# Work order:
Within the entries below, every line containing "MDAs" is to be copied.

Document images with source code:
------------------------------------
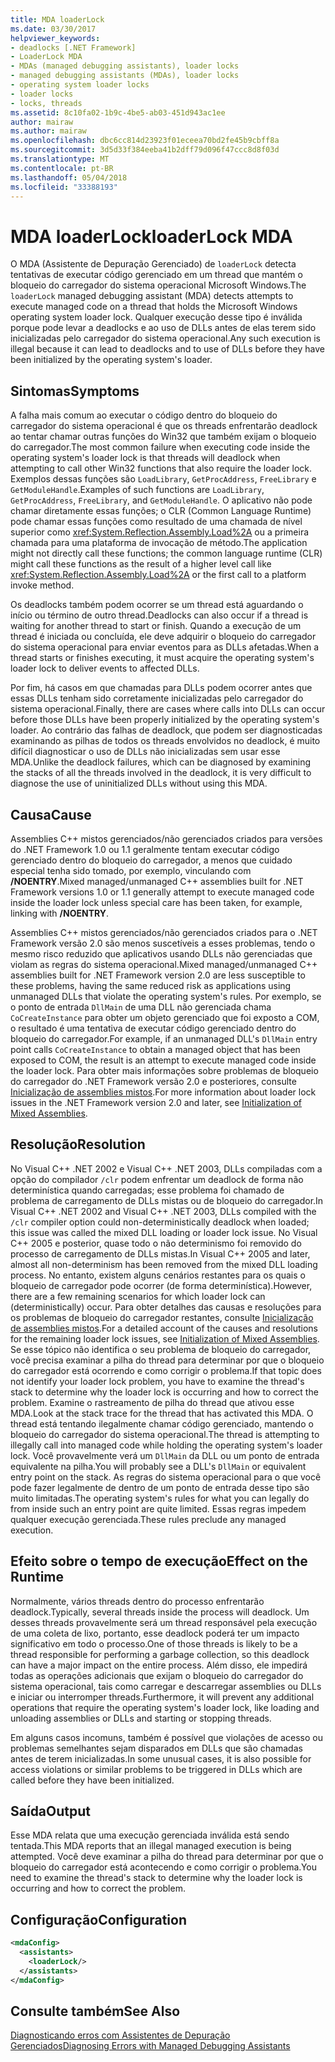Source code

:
 ```yaml
---
title: MDA loaderLock
ms.date: 03/30/2017
helpviewer_keywords:
- deadlocks [.NET Framework]
- LoaderLock MDA
- MDAs (managed debugging assistants), loader locks
- managed debugging assistants (MDAs), loader locks
- operating system loader locks
- loader locks
- locks, threads
ms.assetid: 8c10fa02-1b9c-4be5-ab03-451d943ac1ee
author: mairaw
ms.author: mairaw
ms.openlocfilehash: dbc6cc814d23923f01eceea70bd2fe45b9cbff8a
ms.sourcegitcommit: 3d5d33f384eeba41b2dff79d096f47ccc8d8f03d
ms.translationtype: MT
ms.contentlocale: pt-BR
ms.lasthandoff: 05/04/2018
ms.locfileid: "33388193"
---
```

# <a name="loaderlock-mda"></a><span data-ttu-id="748e1-102">MDA loaderLock</span><span class="sxs-lookup"><span data-stu-id="748e1-102">loaderLock MDA</span></span>
<span data-ttu-id="748e1-103">O MDA (Assistente de Depuração Gerenciado) de `loaderLock` detecta tentativas de executar código gerenciado em um thread que mantém o bloqueio do carregador do sistema operacional Microsoft Windows.</span><span class="sxs-lookup"><span data-stu-id="748e1-103">The `loaderLock` managed debugging assistant (MDA) detects attempts to execute managed code on a thread that holds the Microsoft Windows operating system loader lock.</span></span>  <span data-ttu-id="748e1-104">Qualquer execução desse tipo é inválida porque pode levar a deadlocks e ao uso de DLLs antes de elas terem sido inicializadas pelo carregador do sistema operacional.</span><span class="sxs-lookup"><span data-stu-id="748e1-104">Any such execution is illegal because it can lead to deadlocks and to use of DLLs before they have been initialized by the operating system's loader.</span></span>  
  
## <a name="symptoms"></a><span data-ttu-id="748e1-105">Sintomas</span><span class="sxs-lookup"><span data-stu-id="748e1-105">Symptoms</span></span>  
 <span data-ttu-id="748e1-106">A falha mais comum ao executar o código dentro do bloqueio do carregador do sistema operacional é que os threads enfrentarão deadlock ao tentar chamar outras funções do Win32 que também exijam o bloqueio do carregador.</span><span class="sxs-lookup"><span data-stu-id="748e1-106">The most common failure when executing code inside the operating system's loader lock is that threads will deadlock when attempting to call other Win32 functions that also require the loader lock.</span></span>  <span data-ttu-id="748e1-107">Exemplos dessas funções são `LoadLibrary`, `GetProcAddress`, `FreeLibrary` e `GetModuleHandle`.</span><span class="sxs-lookup"><span data-stu-id="748e1-107">Examples of such functions are `LoadLibrary`, `GetProcAddress`, `FreeLibrary`, and `GetModuleHandle`.</span></span>  <span data-ttu-id="748e1-108">O aplicativo não pode chamar diretamente essas funções; o CLR (Common Language Runtime) pode chamar essas funções como resultado de uma chamada de nível superior como <xref:System.Reflection.Assembly.Load%2A> ou a primeira chamada para uma plataforma de invocação de método.</span><span class="sxs-lookup"><span data-stu-id="748e1-108">The application might not directly call these functions; the common language runtime (CLR) might call these functions as the result of a higher level call like <xref:System.Reflection.Assembly.Load%2A> or the first call to a platform invoke method.</span></span>  
  
 <span data-ttu-id="748e1-109">Os deadlocks também podem ocorrer se um thread está aguardando o início ou término de outro thread.</span><span class="sxs-lookup"><span data-stu-id="748e1-109">Deadlocks can also occur if a thread is waiting for another thread to start or finish.</span></span>  <span data-ttu-id="748e1-110">Quando a execução de um thread é iniciada ou concluída, ele deve adquirir o bloqueio do carregador do sistema operacional para enviar eventos para as DLLs afetadas.</span><span class="sxs-lookup"><span data-stu-id="748e1-110">When a thread starts or finishes executing, it must acquire the operating system's loader lock to deliver events to affected DLLs.</span></span>  
  
 <span data-ttu-id="748e1-111">Por fim, há casos em que chamadas para DLLs podem ocorrer antes que essas DLLs tenham sido corretamente inicializadas pelo carregador do sistema operacional.</span><span class="sxs-lookup"><span data-stu-id="748e1-111">Finally, there are cases where calls into DLLs can occur before those DLLs have been properly initialized by the operating system's loader.</span></span>  <span data-ttu-id="748e1-112">Ao contrário das falhas de deadlock, que podem ser diagnosticadas examinando as pilhas de todos os threads envolvidos no deadlock, é muito difícil diagnosticar o uso de DLLs não inicializadas sem usar esse MDA.</span><span class="sxs-lookup"><span data-stu-id="748e1-112">Unlike the deadlock failures, which can be diagnosed by examining the stacks of all the threads involved in the deadlock, it is very difficult to diagnose the use of uninitialized DLLs without using this MDA.</span></span>  
  
## <a name="cause"></a><span data-ttu-id="748e1-113">Causa</span><span class="sxs-lookup"><span data-stu-id="748e1-113">Cause</span></span>  
 <span data-ttu-id="748e1-114">Assemblies C++ mistos gerenciados/não gerenciados criados para versões do .NET Framework 1.0 ou 1.1 geralmente tentam executar código gerenciado dentro do bloqueio do carregador, a menos que cuidado especial tenha sido tomado, por exemplo, vinculando com **/NOENTRY**.</span><span class="sxs-lookup"><span data-stu-id="748e1-114">Mixed managed/unmanaged C++ assemblies built for .NET Framework versions 1.0 or 1.1 generally attempt to execute managed code inside the loader lock unless special care has been taken, for example, linking with **/NOENTRY**.</span></span>
  
 <span data-ttu-id="748e1-115">Assemblies C++ mistos gerenciados/não gerenciados criados para o .NET Framework versão 2.0 são menos suscetíveis a esses problemas, tendo o mesmo risco reduzido que aplicativos usando DLLs não gerenciadas que violam as regras do sistema operacional.</span><span class="sxs-lookup"><span data-stu-id="748e1-115">Mixed managed/unmanaged C++ assemblies built for .NET Framework version 2.0 are less susceptible to these problems, having the same reduced risk as applications using unmanaged DLLs that violate the operating system's rules.</span></span>  <span data-ttu-id="748e1-116">Por exemplo, se o ponto de entrada `DllMain` de uma DLL não gerenciada chama `CoCreateInstance` para obter um objeto gerenciado que foi exposto a COM, o resultado é uma tentativa de executar código gerenciado dentro do bloqueio do carregador.</span><span class="sxs-lookup"><span data-stu-id="748e1-116">For example, if an unmanaged DLL's `DllMain` entry point calls `CoCreateInstance` to obtain a managed object that has been exposed to COM, the result is an attempt to execute managed code inside the loader lock.</span></span> <span data-ttu-id="748e1-117">Para obter mais informações sobre problemas de bloqueio do carregador do .NET Framework versão 2.0 e posteriores, consulte [Inicialização de assemblies mistos](/cpp/dotnet/initialization-of-mixed-assemblies).</span><span class="sxs-lookup"><span data-stu-id="748e1-117">For more information about loader lock issues in the .NET Framework version 2.0 and later, see [Initialization of Mixed Assemblies](/cpp/dotnet/initialization-of-mixed-assemblies).</span></span>  
  
## <a name="resolution"></a><span data-ttu-id="748e1-118">Resolução</span><span class="sxs-lookup"><span data-stu-id="748e1-118">Resolution</span></span>  
 <span data-ttu-id="748e1-119">No Visual C++ .NET 2002 e Visual C++ .NET 2003, DLLs compiladas com a opção do compilador `/clr` podem enfrentar um deadlock de forma não determinística quando carregadas; esse problema foi chamado de problema de carregamento de DLLs mistas ou de bloqueio do carregador.</span><span class="sxs-lookup"><span data-stu-id="748e1-119">In Visual C++ .NET 2002 and Visual C++ .NET 2003, DLLs compiled with the `/clr` compiler option could non-deterministically deadlock when loaded; this issue was called the mixed DLL loading or loader lock issue.</span></span> <span data-ttu-id="748e1-120">No Visual C++ 2005 e posterior, quase todo o não determinismo foi removido do processo de carregamento de DLLs mistas.</span><span class="sxs-lookup"><span data-stu-id="748e1-120">In Visual C++ 2005 and later, almost all non-determinism has been removed from the mixed DLL loading process.</span></span> <span data-ttu-id="748e1-121">No entanto, existem alguns cenários restantes para os quais o bloqueio de carregador pode ocorrer (de forma determinística).</span><span class="sxs-lookup"><span data-stu-id="748e1-121">However, there are a few remaining scenarios for which loader lock can (deterministically) occur.</span></span> <span data-ttu-id="748e1-122">Para obter detalhes das causas e resoluções para os problemas de bloqueio do carregador restantes, consulte [Inicialização de assemblies mistos](/cpp/dotnet/initialization-of-mixed-assemblies).</span><span class="sxs-lookup"><span data-stu-id="748e1-122">For a detailed account of the causes and resolutions for the remaining loader lock issues, see [Initialization of Mixed Assemblies](/cpp/dotnet/initialization-of-mixed-assemblies).</span></span> <span data-ttu-id="748e1-123">Se esse tópico não identifica o seu problema de bloqueio do carregador, você precisa examinar a pilha do thread para determinar por que o bloqueio do carregador está ocorrendo e como corrigir o problema.</span><span class="sxs-lookup"><span data-stu-id="748e1-123">If that topic does not identify your loader lock problem, you have to examine the thread's stack to determine why the loader lock is occurring and how to correct the problem.</span></span> <span data-ttu-id="748e1-124">Examine o rastreamento de pilha do thread que ativou esse MDA.</span><span class="sxs-lookup"><span data-stu-id="748e1-124">Look at the stack trace for the thread that has activated this MDA.</span></span>  <span data-ttu-id="748e1-125">O thread está tentando ilegalmente chamar código gerenciado, mantendo o bloqueio do carregador do sistema operacional.</span><span class="sxs-lookup"><span data-stu-id="748e1-125">The thread is attempting to illegally call into managed code while holding the operating system's loader lock.</span></span>  <span data-ttu-id="748e1-126">Você provavelmente verá um `DllMain` da DLL ou um ponto de entrada equivalente na pilha.</span><span class="sxs-lookup"><span data-stu-id="748e1-126">You will probably see a DLL's `DllMain` or equivalent entry point on the stack.</span></span>  <span data-ttu-id="748e1-127">As regras do sistema operacional para o que você pode fazer legalmente de dentro de um ponto de entrada desse tipo são muito limitadas.</span><span class="sxs-lookup"><span data-stu-id="748e1-127">The operating system's rules for what you can legally do from inside such an entry point are quite limited.</span></span>  <span data-ttu-id="748e1-128">Essas regras impedem qualquer execução gerenciada.</span><span class="sxs-lookup"><span data-stu-id="748e1-128">These rules preclude any managed execution.</span></span>  
  
## <a name="effect-on-the-runtime"></a><span data-ttu-id="748e1-129">Efeito sobre o tempo de execução</span><span class="sxs-lookup"><span data-stu-id="748e1-129">Effect on the Runtime</span></span>  
 <span data-ttu-id="748e1-130">Normalmente, vários threads dentro do processo enfrentarão deadlock.</span><span class="sxs-lookup"><span data-stu-id="748e1-130">Typically, several threads inside the process will deadlock.</span></span>  <span data-ttu-id="748e1-131">Um desses threads provavelmente será um thread responsável pela execução de uma coleta de lixo, portanto, esse deadlock poderá ter um impacto significativo em todo o processo.</span><span class="sxs-lookup"><span data-stu-id="748e1-131">One of those threads is likely to be a thread responsible for performing a garbage collection, so this deadlock can have a major impact on the entire process.</span></span>  <span data-ttu-id="748e1-132">Além disso, ele impedirá todas as operações adicionais que exijam o bloqueio do carregador do sistema operacional, tais como carregar e descarregar assemblies ou DLLs e iniciar ou interromper threads.</span><span class="sxs-lookup"><span data-stu-id="748e1-132">Furthermore, it will prevent any additional operations that require the operating system's loader lock, like loading and unloading assemblies or DLLs and starting or stopping threads.</span></span>  
  
 <span data-ttu-id="748e1-133">Em alguns casos incomuns, também é possível que violações de acesso ou problemas semelhantes sejam disparados em DLLs que são chamadas antes de terem inicializadas.</span><span class="sxs-lookup"><span data-stu-id="748e1-133">In some unusual cases, it is also possible for access violations or similar problems to be triggered in DLLs which are called before they have been initialized.</span></span>  
  
## <a name="output"></a><span data-ttu-id="748e1-134">Saída</span><span class="sxs-lookup"><span data-stu-id="748e1-134">Output</span></span>  
 <span data-ttu-id="748e1-135">Esse MDA relata que uma execução gerenciada inválida está sendo tentada.</span><span class="sxs-lookup"><span data-stu-id="748e1-135">This MDA reports that an illegal managed execution is being attempted.</span></span>  <span data-ttu-id="748e1-136">Você deve examinar a pilha do thread para determinar por que o bloqueio do carregador está acontecendo e como corrigir o problema.</span><span class="sxs-lookup"><span data-stu-id="748e1-136">You need to examine the thread's stack to determine why the loader lock is occurring and how to correct the problem.</span></span>  
  
## <a name="configuration"></a><span data-ttu-id="748e1-137">Configuração</span><span class="sxs-lookup"><span data-stu-id="748e1-137">Configuration</span></span>  
  
```xml  
<mdaConfig>  
  <assistants>  
    <loaderLock/>  
  </assistants>  
</mdaConfig>  
```  
  
## <a name="see-also"></a><span data-ttu-id="748e1-138">Consulte também</span><span class="sxs-lookup"><span data-stu-id="748e1-138">See Also</span></span>  
 [<span data-ttu-id="748e1-139">Diagnosticando erros com Assistentes de Depuração Gerenciados</span><span class="sxs-lookup"><span data-stu-id="748e1-139">Diagnosing Errors with Managed Debugging Assistants</span></span>](../../../docs/framework/debug-trace-profile/diagnosing-errors-with-managed-debugging-assistants.md)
------------------------------------
# Response to the task:
- MDAs (managed debugging assistants), loader locks
- managed debugging assistants (MDAs), loader locks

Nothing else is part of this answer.